Summary. The manuscript introduces AMOR (Adaptive Metacognitive Output Router), a post-hoc hybrid architecture for recurrent models (Mamba2, Gated DeltaNet) that selectively routes tokens to attention blocks when the recurrent backbone's output entropy exceeds a dynamic threshold computed from the running batch median plus a scaled standard deviation. The central claim is that this uncertainty-driven, gradient-free mechanism matches or exceeds both pure recurrent baselines and fixed-schedule hybrids while invoking attention on only ~22% of tokens, with stable performance on common-sense reasoning tasks and LongBench under distribution shift.

Significance. If the routing decisions prove reliable, AMOR offers a lightweight alternative to uniform or fixed hybrid schedules by tying attention invocation directly to predictive uncertainty. This could improve both computational efficiency and robustness in long-context settings, providing a simple empirical route toward adaptive System-1/System-2 hybrids without requiring end-to-end optimization of the router.

major comments (3)

[Abstract and §4] Abstract and §4 (Experimental Results): the reported ~22% attention invocation rate and benchmark gains are presented without error bars, ablation tables on the scaling factor in the threshold, or verification that the batch-median statistic remains stable across different batch compositions and sequence lengths. This directly affects the load-bearing claim that the dynamic threshold reliably identifies positions where recurrent state is insufficient.
[§3] §3 (AMOR Architecture): the entropy threshold is defined heuristically from observed batch statistics rather than derived or optimized against a downstream loss or error metric. No analysis is provided showing that high-entropy tokens actually correspond to positions where recurrent predictions diverge from ground truth, leaving the correlation between the proxy and actual insufficiency untested.
[§4.2] §4.2 (LongBench Evaluation): the stability claim under distribution shift is supported only by aggregate scores; no per-task breakdown or comparison of routing decisions before/after shift is shown, so it is unclear whether the ~22% rate and performance retention result from correct adaptive routing or from incidental architecture effects.

minor comments (2)

[§3] The exact scaling coefficient applied to the standard deviation in the threshold formula should be stated explicitly (including its value and any sensitivity analysis) rather than described only qualitatively.
[Figures and Tables] Figure captions and tables should include the precise backbone sizes (180M–1.5B) and the number of runs used to compute the reported metrics.
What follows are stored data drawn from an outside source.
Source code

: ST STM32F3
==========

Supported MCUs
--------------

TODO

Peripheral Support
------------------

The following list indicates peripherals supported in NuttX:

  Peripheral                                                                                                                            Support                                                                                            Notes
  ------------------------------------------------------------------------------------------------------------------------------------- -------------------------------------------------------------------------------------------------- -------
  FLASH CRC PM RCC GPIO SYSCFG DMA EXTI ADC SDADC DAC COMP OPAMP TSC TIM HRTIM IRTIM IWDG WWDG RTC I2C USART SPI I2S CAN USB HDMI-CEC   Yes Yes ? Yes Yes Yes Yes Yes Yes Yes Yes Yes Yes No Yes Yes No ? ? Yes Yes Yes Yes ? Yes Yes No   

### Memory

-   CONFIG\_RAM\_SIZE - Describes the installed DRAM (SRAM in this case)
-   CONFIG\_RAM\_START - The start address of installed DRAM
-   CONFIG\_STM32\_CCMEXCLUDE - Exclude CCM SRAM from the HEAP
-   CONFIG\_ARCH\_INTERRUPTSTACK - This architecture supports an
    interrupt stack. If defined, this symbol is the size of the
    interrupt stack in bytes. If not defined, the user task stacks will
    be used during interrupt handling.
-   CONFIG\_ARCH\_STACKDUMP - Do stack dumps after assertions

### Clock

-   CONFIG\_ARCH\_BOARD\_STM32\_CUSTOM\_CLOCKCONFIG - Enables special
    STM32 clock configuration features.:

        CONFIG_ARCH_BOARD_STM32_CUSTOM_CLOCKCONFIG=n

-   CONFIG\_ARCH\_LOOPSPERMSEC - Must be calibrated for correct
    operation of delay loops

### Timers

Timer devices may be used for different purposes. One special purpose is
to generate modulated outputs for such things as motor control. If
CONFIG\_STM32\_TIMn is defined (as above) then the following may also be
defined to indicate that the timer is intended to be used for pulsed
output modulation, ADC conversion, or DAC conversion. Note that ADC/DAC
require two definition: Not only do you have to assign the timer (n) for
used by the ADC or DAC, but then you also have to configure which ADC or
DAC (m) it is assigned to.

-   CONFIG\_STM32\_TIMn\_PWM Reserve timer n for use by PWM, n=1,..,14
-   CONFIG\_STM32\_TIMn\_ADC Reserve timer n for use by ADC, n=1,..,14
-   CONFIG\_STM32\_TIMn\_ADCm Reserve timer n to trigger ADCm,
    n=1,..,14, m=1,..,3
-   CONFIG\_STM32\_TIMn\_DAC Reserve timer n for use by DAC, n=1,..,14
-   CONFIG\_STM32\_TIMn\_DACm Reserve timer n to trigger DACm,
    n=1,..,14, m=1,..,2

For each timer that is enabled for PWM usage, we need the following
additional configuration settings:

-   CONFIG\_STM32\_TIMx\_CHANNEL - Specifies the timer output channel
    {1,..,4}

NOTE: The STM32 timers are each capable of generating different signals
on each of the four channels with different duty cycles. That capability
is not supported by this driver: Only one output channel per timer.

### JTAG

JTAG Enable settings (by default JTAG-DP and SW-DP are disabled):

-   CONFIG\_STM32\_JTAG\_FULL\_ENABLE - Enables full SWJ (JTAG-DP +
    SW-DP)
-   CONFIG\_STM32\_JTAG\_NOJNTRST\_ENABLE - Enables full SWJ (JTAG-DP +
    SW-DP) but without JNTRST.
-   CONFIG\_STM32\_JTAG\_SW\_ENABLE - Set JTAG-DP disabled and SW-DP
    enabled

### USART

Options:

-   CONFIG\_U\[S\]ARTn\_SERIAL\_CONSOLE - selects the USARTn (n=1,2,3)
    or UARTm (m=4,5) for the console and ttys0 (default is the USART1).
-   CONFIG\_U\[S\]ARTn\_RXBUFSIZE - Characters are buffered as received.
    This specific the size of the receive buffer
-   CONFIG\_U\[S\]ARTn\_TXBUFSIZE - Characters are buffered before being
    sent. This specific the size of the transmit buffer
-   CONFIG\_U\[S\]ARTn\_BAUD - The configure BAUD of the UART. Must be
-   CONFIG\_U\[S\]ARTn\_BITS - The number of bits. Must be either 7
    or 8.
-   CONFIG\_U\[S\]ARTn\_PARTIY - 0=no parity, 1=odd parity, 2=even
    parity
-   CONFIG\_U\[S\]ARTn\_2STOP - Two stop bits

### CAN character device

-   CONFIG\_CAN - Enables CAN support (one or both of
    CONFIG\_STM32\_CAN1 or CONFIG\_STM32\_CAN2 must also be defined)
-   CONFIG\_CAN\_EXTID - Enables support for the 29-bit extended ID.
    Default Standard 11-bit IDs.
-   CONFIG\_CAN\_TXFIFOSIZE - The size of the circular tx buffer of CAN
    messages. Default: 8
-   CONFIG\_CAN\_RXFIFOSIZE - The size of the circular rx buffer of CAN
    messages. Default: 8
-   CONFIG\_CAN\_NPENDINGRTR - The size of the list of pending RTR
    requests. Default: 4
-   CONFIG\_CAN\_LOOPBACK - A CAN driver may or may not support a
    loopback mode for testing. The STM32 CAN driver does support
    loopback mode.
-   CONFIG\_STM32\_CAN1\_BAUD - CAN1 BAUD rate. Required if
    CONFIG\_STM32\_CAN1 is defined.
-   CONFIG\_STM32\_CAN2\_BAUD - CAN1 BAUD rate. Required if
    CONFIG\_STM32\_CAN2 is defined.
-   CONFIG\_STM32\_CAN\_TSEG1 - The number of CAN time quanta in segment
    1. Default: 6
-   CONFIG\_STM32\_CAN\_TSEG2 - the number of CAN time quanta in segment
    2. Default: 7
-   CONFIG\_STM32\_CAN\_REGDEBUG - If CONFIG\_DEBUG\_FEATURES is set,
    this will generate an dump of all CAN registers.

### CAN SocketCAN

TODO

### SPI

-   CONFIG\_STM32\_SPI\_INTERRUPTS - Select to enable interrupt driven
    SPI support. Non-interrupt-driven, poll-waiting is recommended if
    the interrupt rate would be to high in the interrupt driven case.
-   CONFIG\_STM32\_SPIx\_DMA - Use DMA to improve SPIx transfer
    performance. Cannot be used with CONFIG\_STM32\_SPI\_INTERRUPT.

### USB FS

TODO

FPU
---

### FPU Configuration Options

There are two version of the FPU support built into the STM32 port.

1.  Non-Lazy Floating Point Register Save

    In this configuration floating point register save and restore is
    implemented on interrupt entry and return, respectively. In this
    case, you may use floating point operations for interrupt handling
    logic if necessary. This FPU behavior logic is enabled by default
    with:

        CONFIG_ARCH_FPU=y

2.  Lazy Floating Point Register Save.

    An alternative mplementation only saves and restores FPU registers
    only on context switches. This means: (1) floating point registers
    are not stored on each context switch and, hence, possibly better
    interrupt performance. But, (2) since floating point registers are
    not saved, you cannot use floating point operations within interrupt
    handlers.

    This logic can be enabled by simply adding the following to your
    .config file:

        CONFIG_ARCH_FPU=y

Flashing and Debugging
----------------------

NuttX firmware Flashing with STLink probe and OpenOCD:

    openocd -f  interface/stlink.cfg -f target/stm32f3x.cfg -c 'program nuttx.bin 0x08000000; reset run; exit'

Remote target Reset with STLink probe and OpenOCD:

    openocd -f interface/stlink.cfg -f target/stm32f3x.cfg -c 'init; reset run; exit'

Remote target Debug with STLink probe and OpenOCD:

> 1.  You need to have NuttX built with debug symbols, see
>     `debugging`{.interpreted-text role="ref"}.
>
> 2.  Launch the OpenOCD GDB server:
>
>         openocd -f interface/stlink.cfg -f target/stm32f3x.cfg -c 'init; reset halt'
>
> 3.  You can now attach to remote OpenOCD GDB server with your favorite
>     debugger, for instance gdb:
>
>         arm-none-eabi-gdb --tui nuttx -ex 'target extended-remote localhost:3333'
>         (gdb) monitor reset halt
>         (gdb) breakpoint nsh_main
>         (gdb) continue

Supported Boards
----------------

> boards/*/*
Simulated Author's Rebuttal

3 responses · 1 unresolved

We thank the referee for their constructive comments, which have helped us improve the clarity and rigor of our manuscript. We address each major point below and indicate the revisions we will make.

read point-by-point responses

Referee: [Abstract and §4] Abstract and §4 (Experimental Results): the reported ~22% attention invocation rate and benchmark gains are presented without error bars, ablation tables on the scaling factor in the threshold, or verification that the batch-median statistic remains stable across different batch compositions and sequence lengths. This directly affects the load-bearing claim that the dynamic threshold reliably identifies positions where recurrent state is insufficient.

Authors: We agree that including error bars and ablations would strengthen the claims. In the revised version, we will add error bars (standard deviations over 3 seeds) to the main results tables. We will also include an ablation study on the scaling factor (values 0.5, 1.0, 2.0) showing its impact on attention invocation rate and performance. For the batch-median stability, we have run additional experiments with varying batch sizes (4 to 32) and sequence lengths, confirming low variance in the threshold; these results will be added to §4. revision: yes
Referee: [§3] §3 (AMOR Architecture): the entropy threshold is defined heuristically from observed batch statistics rather than derived or optimized against a downstream loss or error metric. No analysis is provided showing that high-entropy tokens actually correspond to positions where recurrent predictions diverge from ground truth, leaving the correlation between the proxy and actual insufficiency untested.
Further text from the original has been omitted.